**PROVIDED RECORDS**
=-=-=-=-=

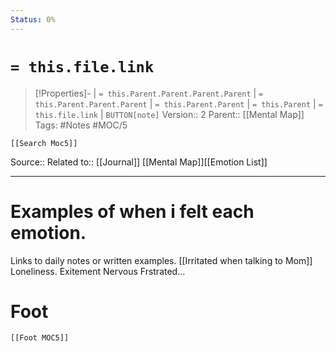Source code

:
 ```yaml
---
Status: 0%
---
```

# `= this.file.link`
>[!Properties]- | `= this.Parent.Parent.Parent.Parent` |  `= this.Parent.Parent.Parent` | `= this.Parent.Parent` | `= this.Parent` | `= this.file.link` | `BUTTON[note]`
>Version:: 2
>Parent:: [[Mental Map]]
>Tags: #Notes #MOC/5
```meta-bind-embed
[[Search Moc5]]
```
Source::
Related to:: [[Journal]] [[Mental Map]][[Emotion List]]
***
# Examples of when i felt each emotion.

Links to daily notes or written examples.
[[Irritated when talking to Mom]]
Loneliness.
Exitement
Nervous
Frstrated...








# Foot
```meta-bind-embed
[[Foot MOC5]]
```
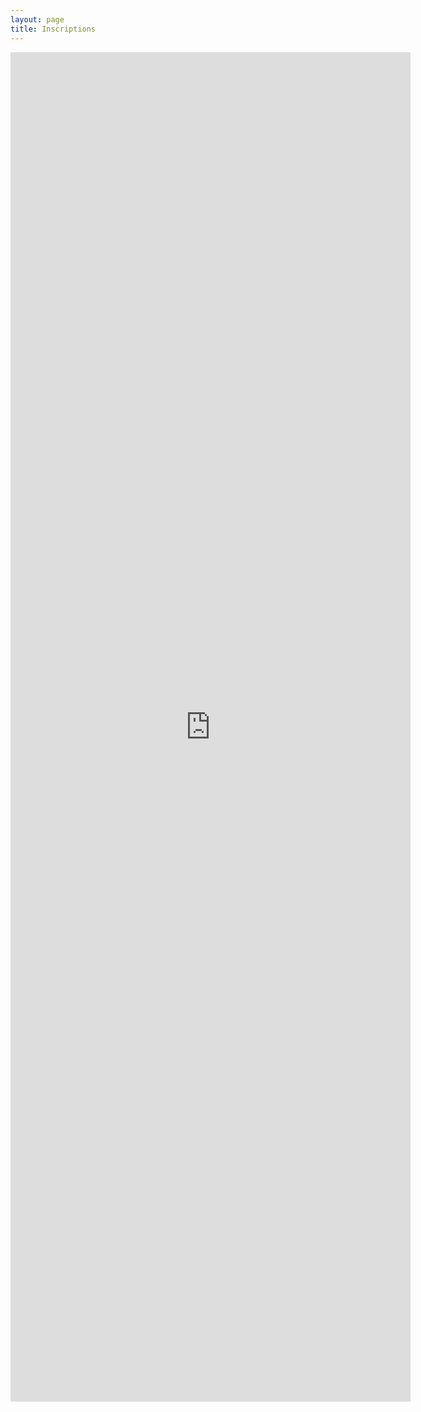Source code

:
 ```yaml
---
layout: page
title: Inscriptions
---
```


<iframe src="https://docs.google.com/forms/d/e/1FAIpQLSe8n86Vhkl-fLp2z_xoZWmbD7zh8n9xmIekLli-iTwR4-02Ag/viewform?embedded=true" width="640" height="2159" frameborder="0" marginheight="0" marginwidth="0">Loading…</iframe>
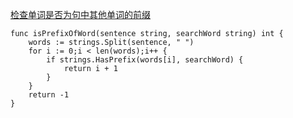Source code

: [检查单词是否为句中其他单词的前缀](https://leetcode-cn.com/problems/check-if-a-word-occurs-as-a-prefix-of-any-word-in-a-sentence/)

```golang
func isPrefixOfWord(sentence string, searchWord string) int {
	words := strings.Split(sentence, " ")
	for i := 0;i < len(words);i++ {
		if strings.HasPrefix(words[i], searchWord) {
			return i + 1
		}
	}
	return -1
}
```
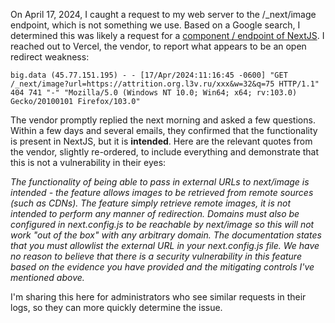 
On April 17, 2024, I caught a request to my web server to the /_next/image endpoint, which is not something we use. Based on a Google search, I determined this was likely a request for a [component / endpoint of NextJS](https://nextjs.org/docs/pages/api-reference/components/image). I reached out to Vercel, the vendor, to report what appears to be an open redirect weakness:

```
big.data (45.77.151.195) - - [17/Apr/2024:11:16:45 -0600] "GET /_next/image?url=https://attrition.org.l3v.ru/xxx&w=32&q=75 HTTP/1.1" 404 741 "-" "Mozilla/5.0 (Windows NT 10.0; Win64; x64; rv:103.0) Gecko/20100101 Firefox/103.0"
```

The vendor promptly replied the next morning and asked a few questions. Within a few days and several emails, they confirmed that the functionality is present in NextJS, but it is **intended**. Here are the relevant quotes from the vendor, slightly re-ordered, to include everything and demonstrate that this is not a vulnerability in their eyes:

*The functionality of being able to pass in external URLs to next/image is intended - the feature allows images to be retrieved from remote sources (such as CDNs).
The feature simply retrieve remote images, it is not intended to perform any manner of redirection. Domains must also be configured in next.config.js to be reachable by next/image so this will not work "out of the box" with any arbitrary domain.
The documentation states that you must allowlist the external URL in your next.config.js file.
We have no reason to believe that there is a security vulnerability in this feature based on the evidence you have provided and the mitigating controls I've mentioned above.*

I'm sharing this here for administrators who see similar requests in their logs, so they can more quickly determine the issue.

=-=-=-=-=

**EXERCISE**
Exactly as they appear above, print all the lines, but not the pictures.

**WRITTEN REPLY**
Source code

:
 ```yaml
---
Status: 0%
---
```

# `= this.file.link`
>[!Properties]- | `= this.Parent.Parent.Parent.Parent` |  `= this.Parent.Parent.Parent` | `= this.Parent.Parent` | `= this.Parent` | `= this.file.link` | `BUTTON[note]`
>Version:: 2
>Parent:: [[Mental Map]]
>Tags: #Notes #MOC/5
```meta-bind-embed
[[Search Moc5]]
```
Source::
Related to:: [[Journal]] [[Mental Map]][[Emotion List]]
***
# Examples of when i felt each emotion.

Links to daily notes or written examples.
[[Irritated when talking to Mom]]
Loneliness.
Exitement
Nervous
Frstrated...








# Foot
```meta-bind-embed
[[Foot MOC5]]
```
Source code

:
 ```yaml
---
layout: page
title: Inscriptions
---
```


<iframe src="https://docs.google.com/forms/d/e/1FAIpQLSe8n86Vhkl-fLp2z_xoZWmbD7zh8n9xmIekLli-iTwR4-02Ag/viewform?embedded=true" width="640" height="2159" frameborder="0" marginheight="0" marginwidth="0">Loading…</iframe>
Source code

: [检查单词是否为句中其他单词的前缀](https://leetcode-cn.com/problems/check-if-a-word-occurs-as-a-prefix-of-any-word-in-a-sentence/)

```golang
func isPrefixOfWord(sentence string, searchWord string) int {
	words := strings.Split(sentence, " ")
	for i := 0;i < len(words);i++ {
		if strings.HasPrefix(words[i], searchWord) {
			return i + 1
		}
	}
	return -1
}
```
On April 17, 2024, I caught a request to my web server to the /_next/image endpoint, which is not something we use. Based on a Google search, I determined this was likely a request for a [component / endpoint of NextJS](https://nextjs.org/docs/pages/api-reference/components/image). I reached out to Vercel, the vendor, to report what appears to be an open redirect weakness:

```
big.data (45.77.151.195) - - [17/Apr/2024:11:16:45 -0600] "GET /_next/image?url=https://attrition.org.l3v.ru/xxx&w=32&q=75 HTTP/1.1" 404 741 "-" "Mozilla/5.0 (Windows NT 10.0; Win64; x64; rv:103.0) Gecko/20100101 Firefox/103.0"
```

The vendor promptly replied the next morning and asked a few questions. Within a few days and several emails, they confirmed that the functionality is present in NextJS, but it is **intended**. Here are the relevant quotes from the vendor, slightly re-ordered, to include everything and demonstrate that this is not a vulnerability in their eyes:

*The functionality of being able to pass in external URLs to next/image is intended - the feature allows images to be retrieved from remote sources (such as CDNs).
The feature simply retrieve remote images, it is not intended to perform any manner of redirection. Domains must also be configured in next.config.js to be reachable by next/image so this will not work "out of the box" with any arbitrary domain.
The documentation states that you must allowlist the external URL in your next.config.js file.
We have no reason to believe that there is a security vulnerability in this feature based on the evidence you have provided and the mitigating controls I've mentioned above.*

I'm sharing this here for administrators who see similar requests in their logs, so they can more quickly determine the issue.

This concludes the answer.